I have read many online articles about the fidget spinner, and it seems like they are used to help people who fidget. This includes people who bite their nails, tap pencils or curl their hair around their fingers, like we all do at various times in our lives when we are nervous or anxious.

The fidget spinner looks similar to a 3-prong fan blade. It is meant to occupy your hands by spinning it and thereby keeping you from fidgeting.

I wondered if this spinner was all it was cracked up to be, so I decided to buy one and test it out myself.

When I went to the store to purchase mine I had a hard time picking out the color because there were so many from the shiny gold one for $15.00 to the plain black one at $7.95. A bright red one caught my eye and, since it was cheaper than the rest at $5.95, I bought it.

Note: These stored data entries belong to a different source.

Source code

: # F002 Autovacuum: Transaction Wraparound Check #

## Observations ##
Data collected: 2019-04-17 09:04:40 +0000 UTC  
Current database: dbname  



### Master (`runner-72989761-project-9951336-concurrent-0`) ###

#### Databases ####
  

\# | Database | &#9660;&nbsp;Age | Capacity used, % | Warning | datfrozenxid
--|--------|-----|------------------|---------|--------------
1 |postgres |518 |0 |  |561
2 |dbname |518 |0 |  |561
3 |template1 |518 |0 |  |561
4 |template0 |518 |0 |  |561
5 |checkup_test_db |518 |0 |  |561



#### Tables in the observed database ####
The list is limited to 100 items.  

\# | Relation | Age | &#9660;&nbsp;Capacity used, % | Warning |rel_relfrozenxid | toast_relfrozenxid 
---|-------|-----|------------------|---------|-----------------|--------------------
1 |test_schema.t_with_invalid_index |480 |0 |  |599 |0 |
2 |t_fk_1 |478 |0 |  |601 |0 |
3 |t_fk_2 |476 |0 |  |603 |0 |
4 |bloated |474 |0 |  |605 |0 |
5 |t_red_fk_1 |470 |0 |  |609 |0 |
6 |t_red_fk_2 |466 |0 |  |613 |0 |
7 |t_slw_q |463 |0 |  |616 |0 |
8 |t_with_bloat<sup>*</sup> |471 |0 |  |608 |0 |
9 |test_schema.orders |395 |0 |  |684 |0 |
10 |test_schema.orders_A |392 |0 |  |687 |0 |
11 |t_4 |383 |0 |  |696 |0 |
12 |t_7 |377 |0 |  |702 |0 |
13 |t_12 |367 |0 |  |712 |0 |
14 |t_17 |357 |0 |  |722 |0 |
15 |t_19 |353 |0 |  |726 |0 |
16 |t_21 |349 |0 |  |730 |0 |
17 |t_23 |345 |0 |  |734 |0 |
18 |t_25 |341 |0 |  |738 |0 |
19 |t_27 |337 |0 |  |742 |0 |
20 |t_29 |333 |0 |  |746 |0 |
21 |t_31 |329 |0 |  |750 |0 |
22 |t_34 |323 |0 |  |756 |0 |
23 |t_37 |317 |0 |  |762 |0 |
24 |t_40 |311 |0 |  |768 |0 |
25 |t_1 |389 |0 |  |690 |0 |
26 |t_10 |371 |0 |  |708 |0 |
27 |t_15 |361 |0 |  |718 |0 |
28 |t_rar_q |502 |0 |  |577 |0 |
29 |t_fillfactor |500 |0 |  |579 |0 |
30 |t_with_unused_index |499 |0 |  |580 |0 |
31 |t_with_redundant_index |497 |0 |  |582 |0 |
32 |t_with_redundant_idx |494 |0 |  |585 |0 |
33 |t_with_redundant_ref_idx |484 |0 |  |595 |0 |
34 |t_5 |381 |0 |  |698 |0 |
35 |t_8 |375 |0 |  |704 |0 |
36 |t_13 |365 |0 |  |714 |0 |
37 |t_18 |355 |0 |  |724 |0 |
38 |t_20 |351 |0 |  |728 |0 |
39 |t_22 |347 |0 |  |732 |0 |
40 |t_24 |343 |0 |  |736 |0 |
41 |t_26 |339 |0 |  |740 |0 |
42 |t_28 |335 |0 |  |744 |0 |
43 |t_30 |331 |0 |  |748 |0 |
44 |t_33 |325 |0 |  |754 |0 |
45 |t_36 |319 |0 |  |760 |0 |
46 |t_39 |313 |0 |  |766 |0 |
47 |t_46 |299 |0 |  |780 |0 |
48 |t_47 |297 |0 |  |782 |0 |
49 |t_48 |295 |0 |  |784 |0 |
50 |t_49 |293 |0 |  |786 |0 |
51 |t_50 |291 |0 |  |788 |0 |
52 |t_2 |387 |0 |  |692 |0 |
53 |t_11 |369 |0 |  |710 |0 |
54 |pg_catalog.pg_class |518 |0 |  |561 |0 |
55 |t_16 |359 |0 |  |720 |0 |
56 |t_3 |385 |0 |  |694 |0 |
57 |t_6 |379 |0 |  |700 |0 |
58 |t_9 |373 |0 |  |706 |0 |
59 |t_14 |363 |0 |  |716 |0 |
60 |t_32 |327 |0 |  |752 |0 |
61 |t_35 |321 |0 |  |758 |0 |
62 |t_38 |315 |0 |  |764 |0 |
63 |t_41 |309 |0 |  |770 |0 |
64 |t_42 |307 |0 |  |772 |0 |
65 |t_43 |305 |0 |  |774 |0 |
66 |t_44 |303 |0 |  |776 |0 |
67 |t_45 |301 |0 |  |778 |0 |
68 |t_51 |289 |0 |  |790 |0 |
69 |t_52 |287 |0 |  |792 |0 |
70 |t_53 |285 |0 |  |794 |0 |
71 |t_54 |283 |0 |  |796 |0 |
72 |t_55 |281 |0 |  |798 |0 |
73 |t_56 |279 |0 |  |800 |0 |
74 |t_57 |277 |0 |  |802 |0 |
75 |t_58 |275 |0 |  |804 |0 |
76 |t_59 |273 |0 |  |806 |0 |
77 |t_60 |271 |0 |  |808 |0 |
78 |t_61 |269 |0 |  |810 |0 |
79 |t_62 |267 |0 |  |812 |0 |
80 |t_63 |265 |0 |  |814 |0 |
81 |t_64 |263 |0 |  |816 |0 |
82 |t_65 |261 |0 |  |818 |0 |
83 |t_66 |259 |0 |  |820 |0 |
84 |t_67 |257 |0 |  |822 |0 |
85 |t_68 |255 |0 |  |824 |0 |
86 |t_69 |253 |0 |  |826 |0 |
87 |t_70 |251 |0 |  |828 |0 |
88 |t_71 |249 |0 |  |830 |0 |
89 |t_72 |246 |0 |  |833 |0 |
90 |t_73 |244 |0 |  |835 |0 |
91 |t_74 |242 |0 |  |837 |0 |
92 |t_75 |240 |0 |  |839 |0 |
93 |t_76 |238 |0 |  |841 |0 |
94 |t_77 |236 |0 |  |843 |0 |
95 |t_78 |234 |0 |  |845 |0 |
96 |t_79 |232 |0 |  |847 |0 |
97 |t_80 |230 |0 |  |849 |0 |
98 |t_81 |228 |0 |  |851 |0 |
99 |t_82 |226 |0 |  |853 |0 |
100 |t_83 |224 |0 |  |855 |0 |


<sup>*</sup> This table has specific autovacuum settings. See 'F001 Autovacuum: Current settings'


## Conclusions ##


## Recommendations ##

I was anxious on the ride home; I could not wait to try out my very own fidget spinner. I put it between my fingers and gave it a spin.

It made a whirring sound while it was spinning and then slowed down so that I had to spin it again. I tried it out on the coffee table, the kitchen table and the top of the microwave. It did not do anything spectacular except whirl.

I decided that the science behind the fidget spinner is simple: you will not fidget, as long as your brain is occupied with watching the ritual of the spinning motion. This is because rituals can sometimes offer comfort in predictability, as well as a kind of familiarity and structure that is sometimes absent in our daily lives.

In the meantime, if you do not own a fidget spinner, do not despair. I still think it is fine to fidget once in a while.

Scribbling and drawing pictures while listening to a lecture may actually assist us with our cognitive abilities and help us remember more of the lecture.

If twirling your hair around your finger helps ease your anxiety of taking a test, by all means, go for it.

We are all human and we are all going to fidget sometimes, it is a fact of life. We all do not really need a fidget spinner, do we?